[Source texts of formatted documents]
__________
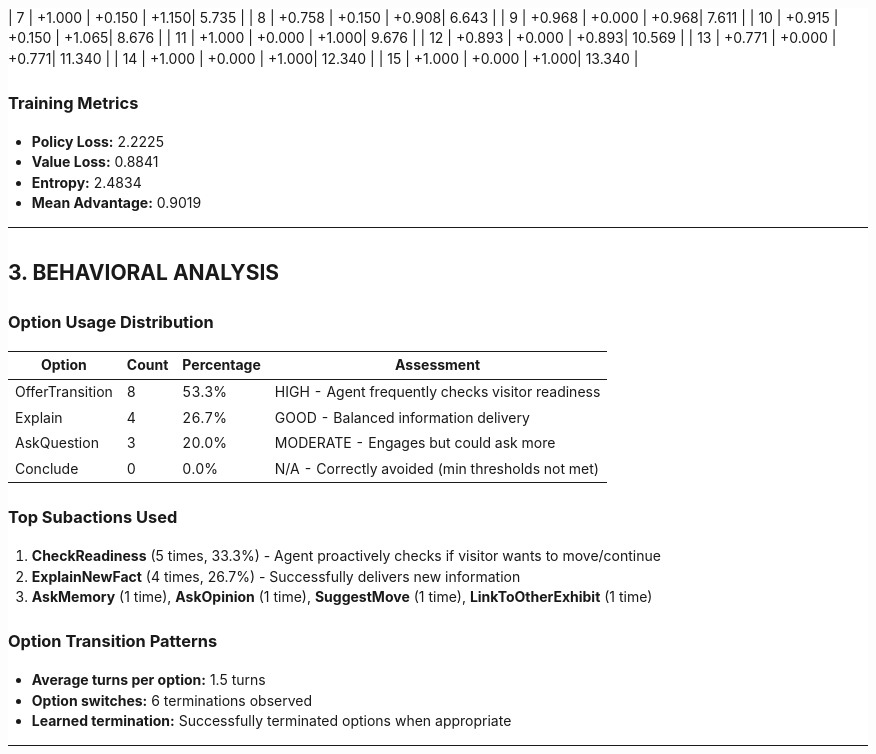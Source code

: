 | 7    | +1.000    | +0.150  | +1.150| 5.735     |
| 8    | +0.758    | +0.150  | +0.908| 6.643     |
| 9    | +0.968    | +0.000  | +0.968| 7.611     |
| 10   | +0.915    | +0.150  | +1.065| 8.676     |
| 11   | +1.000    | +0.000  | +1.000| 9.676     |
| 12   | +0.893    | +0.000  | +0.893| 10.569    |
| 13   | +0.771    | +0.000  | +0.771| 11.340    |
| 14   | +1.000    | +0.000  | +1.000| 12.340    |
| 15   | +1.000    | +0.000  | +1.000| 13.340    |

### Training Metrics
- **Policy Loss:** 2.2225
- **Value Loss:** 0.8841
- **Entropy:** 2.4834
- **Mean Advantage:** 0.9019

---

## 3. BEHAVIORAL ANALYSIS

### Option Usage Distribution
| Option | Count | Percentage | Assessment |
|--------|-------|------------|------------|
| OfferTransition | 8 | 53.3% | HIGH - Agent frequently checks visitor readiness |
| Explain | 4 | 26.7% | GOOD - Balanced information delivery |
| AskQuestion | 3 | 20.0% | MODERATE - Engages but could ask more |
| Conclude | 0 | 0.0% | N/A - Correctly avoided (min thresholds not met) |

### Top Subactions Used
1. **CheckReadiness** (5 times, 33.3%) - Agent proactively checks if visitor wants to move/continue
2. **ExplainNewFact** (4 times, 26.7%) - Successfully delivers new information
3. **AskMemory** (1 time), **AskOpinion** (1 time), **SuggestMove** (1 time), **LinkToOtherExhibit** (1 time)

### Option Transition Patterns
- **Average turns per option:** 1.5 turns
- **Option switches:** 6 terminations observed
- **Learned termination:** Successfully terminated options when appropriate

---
__________
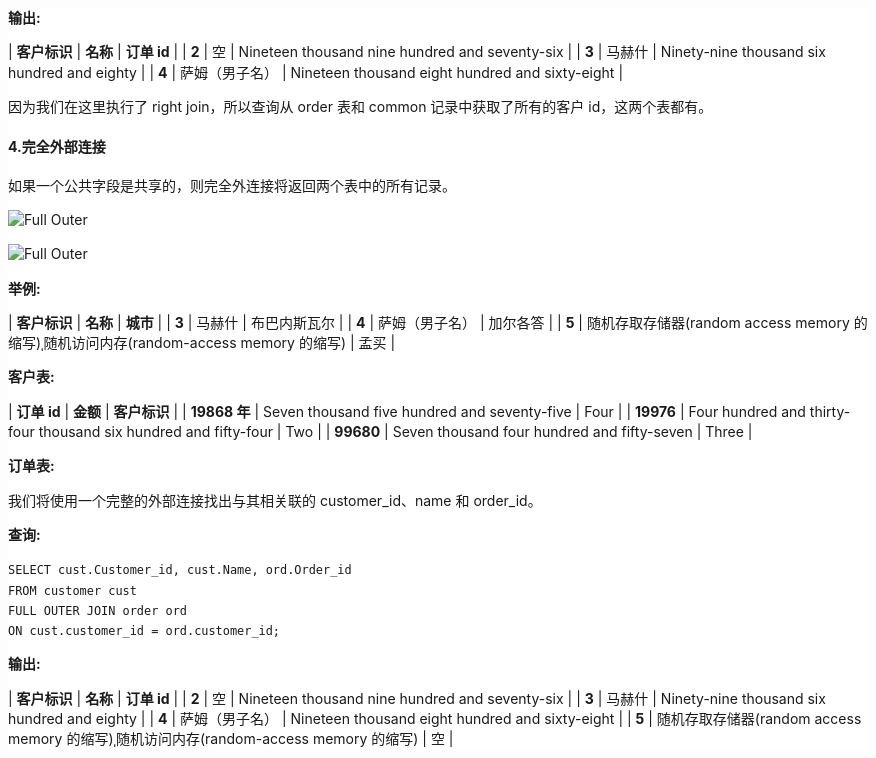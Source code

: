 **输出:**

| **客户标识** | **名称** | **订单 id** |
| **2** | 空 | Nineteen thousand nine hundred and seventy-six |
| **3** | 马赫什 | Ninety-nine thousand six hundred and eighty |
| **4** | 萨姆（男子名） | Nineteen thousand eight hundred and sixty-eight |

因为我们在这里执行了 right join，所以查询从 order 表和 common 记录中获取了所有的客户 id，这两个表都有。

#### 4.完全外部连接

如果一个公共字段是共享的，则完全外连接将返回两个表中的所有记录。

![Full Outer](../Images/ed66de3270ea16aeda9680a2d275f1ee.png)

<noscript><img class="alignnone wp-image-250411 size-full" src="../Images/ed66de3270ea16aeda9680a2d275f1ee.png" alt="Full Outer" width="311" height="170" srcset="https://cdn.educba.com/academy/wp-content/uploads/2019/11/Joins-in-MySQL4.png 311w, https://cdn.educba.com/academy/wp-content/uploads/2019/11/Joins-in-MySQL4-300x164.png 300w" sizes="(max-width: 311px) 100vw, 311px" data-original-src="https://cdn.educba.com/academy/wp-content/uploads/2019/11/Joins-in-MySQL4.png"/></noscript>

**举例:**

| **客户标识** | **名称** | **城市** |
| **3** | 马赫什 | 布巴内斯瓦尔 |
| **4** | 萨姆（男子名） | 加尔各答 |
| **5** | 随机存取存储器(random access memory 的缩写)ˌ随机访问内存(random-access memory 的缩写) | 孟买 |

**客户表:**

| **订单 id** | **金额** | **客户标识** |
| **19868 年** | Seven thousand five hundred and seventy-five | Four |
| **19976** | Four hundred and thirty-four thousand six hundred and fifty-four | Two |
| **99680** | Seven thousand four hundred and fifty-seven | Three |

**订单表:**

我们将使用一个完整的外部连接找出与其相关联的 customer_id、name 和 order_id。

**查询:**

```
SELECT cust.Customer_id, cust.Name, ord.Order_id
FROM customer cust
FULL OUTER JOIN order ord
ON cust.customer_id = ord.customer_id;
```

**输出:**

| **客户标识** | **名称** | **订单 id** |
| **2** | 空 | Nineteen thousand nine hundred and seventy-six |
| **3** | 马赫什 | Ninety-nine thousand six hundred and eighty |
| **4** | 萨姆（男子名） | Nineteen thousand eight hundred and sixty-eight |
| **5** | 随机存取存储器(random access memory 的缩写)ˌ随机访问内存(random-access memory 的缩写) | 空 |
__________
WORK TO BE COMPLETED:
Which lines of the data include the string "visitor"? Find them and copy each one.

REPLY:
| OfferTransition | 8 | 53.3% | HIGH - Agent frequently checks visitor readiness |
1. **CheckReadiness** (5 times, 33.3%) - Agent proactively checks if visitor wants to move/continue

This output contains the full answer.